Crampton adds an interesting point: "What you might call high-brow actors have been getting into the horror game for a while now." Horror's long initiated careers of now A-list names like Leonardo DiCaprio in "Critters 3," but let's also highlight the reverse. "We just saw Hugh Grant come out in 'Heretic' and Demi Moore in 'The Substance.' I believe that will only pave the way for more and more names of this caliber to embrace horror," says Crampton.

That's what's always missing in these articles: a refusal to engage with the horror genre beyond the screen. "Why is it always horror [under fire]? That's a sociological issue. When horror fails, people rush to point the finger," questions Varrati. Horror is granted no grace when the needle downslides, like pundits are foaming at the mouth to declare the genre finally deceased. "We're always undervalued, like we're misfits — I'm fine with it," reassures Lawson. "Horror is doing what other genres can't do — and it's much more fun to watch, blood and guts everywhere." This won't be the first time horror fearmongering will occur, nor will it be the last. Box office reports only tell so much of a story, and without bringing receipts, these articles misunderstand what horror fans already know: you can't keep a good genre down.

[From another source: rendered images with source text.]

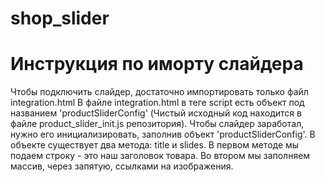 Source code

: # shop_slider

# Инструкция по иморту слайдера
Чтобы подключить слайдер, достаточно импортировать только файл integration.html
В файле integration.html в теге script есть объект под названием 'productSliderConfig' (Чистый исходный код находится в файле product_slider_init.js репозитория).
Чтобы слайдер заработал, нужно его инициализировать, заполнив объект 'productSliderConfig'.
В объекте существует два метода: title и slides.
В первом методе мы подаем строку - это наш заголовок товара. Во втором мы заполняем массив, через запятую, ссылками на изображения.
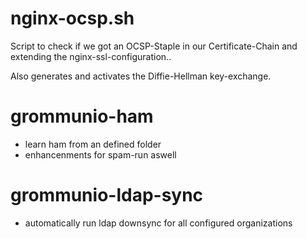 # nginx-ocsp.sh
Script to check if we got an OCSP-Staple in our Certificate-Chain and extending the nginx-ssl-configuration..

Also generates and activates the Diffie-Hellman key-exchange.

# grommunio-ham
- learn ham from an defined folder
- enhancenments for spam-run aswell

# grommunio-ldap-sync
- automatically run ldap downsync for all configured organizations
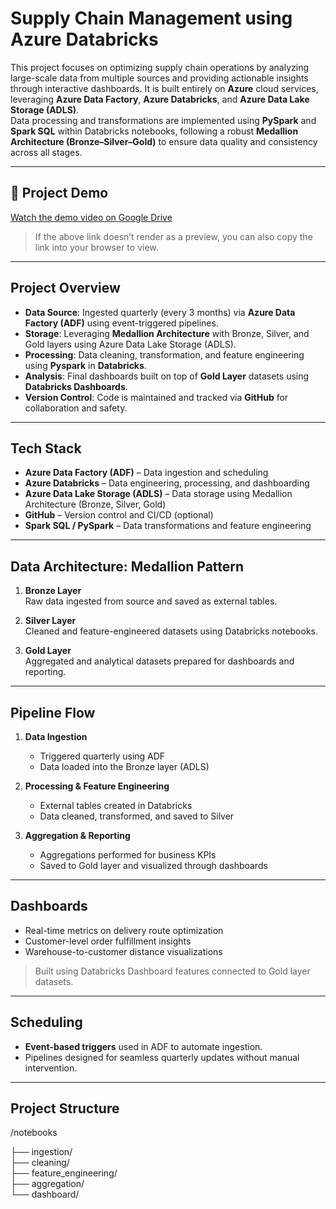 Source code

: # Supply Chain Management using Azure Databricks

This project focuses on optimizing supply chain operations by analyzing large-scale data from multiple sources and providing actionable insights through interactive dashboards. It is built entirely on **Azure** cloud services, leveraging **Azure Data Factory**, **Azure Databricks**, and **Azure Data Lake Storage (ADLS)**.  
Data processing and transformations are implemented using **PySpark** and **Spark SQL** within Databricks notebooks, following a robust **Medallion Architecture (Bronze–Silver–Gold)** to ensure data quality and consistency across all stages.

---

## 🎥 Project Demo

[Watch the demo video on Google Drive](https://drive.google.com/file/d/1EXMnPEq3ECIJe3sxeN4NYe1KJfKFNnHS/view?usp=sharing)

> If the above link doesn’t render as a preview, you can also copy the link into your browser to view.

---

## Project Overview

-  **Data Source**: Ingested quarterly (every 3 months) via **Azure Data Factory (ADF)** using event-triggered pipelines.
-  **Storage**: Leveraging **Medallion Architecture** with Bronze, Silver, and Gold layers using Azure Data Lake Storage (ADLS).
-  **Processing**: Data cleaning, transformation, and feature engineering using **Pyspark** in **Databricks**.
-  **Analysis**: Final dashboards built on top of **Gold Layer** datasets using **Databricks Dashboards**.
-  **Version Control**: Code is maintained and tracked via **GitHub** for collaboration and safety.

---

## Tech Stack

- **Azure Data Factory (ADF)** – Data ingestion and scheduling
- **Azure Databricks** – Data engineering, processing, and dashboarding
- **Azure Data Lake Storage (ADLS)** – Data storage using Medallion Architecture (Bronze, Silver, Gold)
- **GitHub** – Version control and CI/CD (optional)
- **Spark SQL / PySpark** – Data transformations and feature engineering

---

## Data Architecture: Medallion Pattern

1. **Bronze Layer**  
   Raw data ingested from source and saved as external tables.
   
2. **Silver Layer**  
   Cleaned and feature-engineered datasets using Databricks notebooks.
   
3. **Gold Layer**  
   Aggregated and analytical datasets prepared for dashboards and reporting.

---

## Pipeline Flow

1. **Data Ingestion**  
   - Triggered quarterly using ADF
   - Data loaded into the Bronze layer (ADLS)

2. **Processing & Feature Engineering**  
   - External tables created in Databricks
   - Data cleaned, transformed, and saved to Silver

3. **Aggregation & Reporting**  
   - Aggregations performed for business KPIs
   - Saved to Gold layer and visualized through dashboards

---

## Dashboards

- Real-time metrics on delivery route optimization
- Customer-level order fulfillment insights
- Warehouse-to-customer distance visualizations

> Built using Databricks Dashboard features connected to Gold layer datasets.

---

## Scheduling

- **Event-based triggers** used in ADF to automate ingestion.
- Pipelines designed for seamless quarterly updates without manual intervention.

---

## Project Structure 

/notebooks

├── ingestion/  
├── cleaning/  
├── feature_engineering/  
├── aggregation/  
└── dashboard/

You think this is a f***in' costume? This is a way of life. I'm tired of people speaking for me and ignoring data beyond a few months. "I don't see us slowing down; I only see us gaining momentum," encourages Crampton. Talk to me when no horror movie breaks even for two years, and even then, I'll ask: "Why?" Horror fans will be the first to turn their back when they sniff out fraud, but also celebrate the hell out of the movies we love (go watch "Dude Bro Party Massacre III"). Lee hits the nail on the head: "If you make a great horror movie, it's going to be seen by everybody." It's (usually) that simple, sans random bummers, because box office reporting will always expose its unicorns.

Horror fatigue is rubbish. The horror genre isn't treading water, the success of "Terrifier 3" is excellent for the industry, and yes, if you think horror movies are doomed, you're a clown.